Entries supplied.
*** Begin section ***
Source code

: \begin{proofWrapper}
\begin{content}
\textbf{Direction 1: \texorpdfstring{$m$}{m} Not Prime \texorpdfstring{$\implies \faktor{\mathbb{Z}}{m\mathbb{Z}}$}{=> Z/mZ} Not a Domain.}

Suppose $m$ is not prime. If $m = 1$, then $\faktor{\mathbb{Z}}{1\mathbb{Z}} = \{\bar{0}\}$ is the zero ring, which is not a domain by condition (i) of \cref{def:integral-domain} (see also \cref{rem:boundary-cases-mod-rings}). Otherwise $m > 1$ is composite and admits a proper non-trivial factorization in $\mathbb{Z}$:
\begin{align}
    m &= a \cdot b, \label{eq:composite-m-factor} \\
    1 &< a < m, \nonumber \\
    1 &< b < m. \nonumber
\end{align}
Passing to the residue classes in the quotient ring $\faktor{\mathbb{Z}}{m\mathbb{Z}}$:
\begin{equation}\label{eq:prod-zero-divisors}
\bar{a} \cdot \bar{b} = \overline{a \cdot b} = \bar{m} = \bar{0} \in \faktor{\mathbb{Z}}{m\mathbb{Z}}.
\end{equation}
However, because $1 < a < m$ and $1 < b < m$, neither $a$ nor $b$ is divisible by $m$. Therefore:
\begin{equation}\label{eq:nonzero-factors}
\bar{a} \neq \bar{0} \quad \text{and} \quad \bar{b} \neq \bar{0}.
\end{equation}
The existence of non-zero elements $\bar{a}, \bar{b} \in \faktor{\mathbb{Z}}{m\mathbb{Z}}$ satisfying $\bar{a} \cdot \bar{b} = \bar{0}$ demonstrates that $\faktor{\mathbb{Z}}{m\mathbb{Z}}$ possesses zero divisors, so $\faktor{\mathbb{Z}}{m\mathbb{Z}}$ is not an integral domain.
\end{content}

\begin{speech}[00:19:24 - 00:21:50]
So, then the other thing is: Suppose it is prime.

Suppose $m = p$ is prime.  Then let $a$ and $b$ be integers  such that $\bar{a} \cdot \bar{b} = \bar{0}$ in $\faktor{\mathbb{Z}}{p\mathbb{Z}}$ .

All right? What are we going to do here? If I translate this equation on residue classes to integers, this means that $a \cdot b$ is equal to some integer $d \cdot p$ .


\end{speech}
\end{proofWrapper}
*** End section ***
What to do.
Each entry above is to be copied out exactly as written.

Solution to the exercise.
Source code

: \begin{proofWrapper}
\begin{content}
\textbf{Direction 1: \texorpdfstring{$m$}{m} Not Prime \texorpdfstring{$\implies \faktor{\mathbb{Z}}{m\mathbb{Z}}$}{=> Z/mZ} Not a Domain.}

Suppose $m$ is not prime. If $m = 1$, then $\faktor{\mathbb{Z}}{1\mathbb{Z}} = \{\bar{0}\}$ is the zero ring, which is not a domain by condition (i) of \cref{def:integral-domain} (see also \cref{rem:boundary-cases-mod-rings}). Otherwise $m > 1$ is composite and admits a proper non-trivial factorization in $\mathbb{Z}$:
\begin{align}
    m &= a \cdot b, \label{eq:composite-m-factor} \\
    1 &< a < m, \nonumber \\
    1 &< b < m. \nonumber
\end{align}
Passing to the residue classes in the quotient ring $\faktor{\mathbb{Z}}{m\mathbb{Z}}$:
\begin{equation}\label{eq:prod-zero-divisors}
\bar{a} \cdot \bar{b} = \overline{a \cdot b} = \bar{m} = \bar{0} \in \faktor{\mathbb{Z}}{m\mathbb{Z}}.
\end{equation}
However, because $1 < a < m$ and $1 < b < m$, neither $a$ nor $b$ is divisible by $m$. Therefore:
\begin{equation}\label{eq:nonzero-factors}
\bar{a} \neq \bar{0} \quad \text{and} \quad \bar{b} \neq \bar{0}.
\end{equation}
The existence of non-zero elements $\bar{a}, \bar{b} \in \faktor{\mathbb{Z}}{m\mathbb{Z}}$ satisfying $\bar{a} \cdot \bar{b} = \bar{0}$ demonstrates that $\faktor{\mathbb{Z}}{m\mathbb{Z}}$ possesses zero divisors, so $\faktor{\mathbb{Z}}{m\mathbb{Z}}$ is not an integral domain.
\end{content}

\begin{speech}[00:19:24 - 00:21:50]
So, then the other thing is: Suppose it is prime.

Suppose $m = p$ is prime.  Then let $a$ and $b$ be integers  such that $\bar{a} \cdot \bar{b} = \bar{0}$ in $\faktor{\mathbb{Z}}{p\mathbb{Z}}$ .

All right? What are we going to do here? If I translate this equation on residue classes to integers, this means that $a \cdot b$ is equal to some integer $d \cdot p$ .


\end{speech}
\end{proofWrapper}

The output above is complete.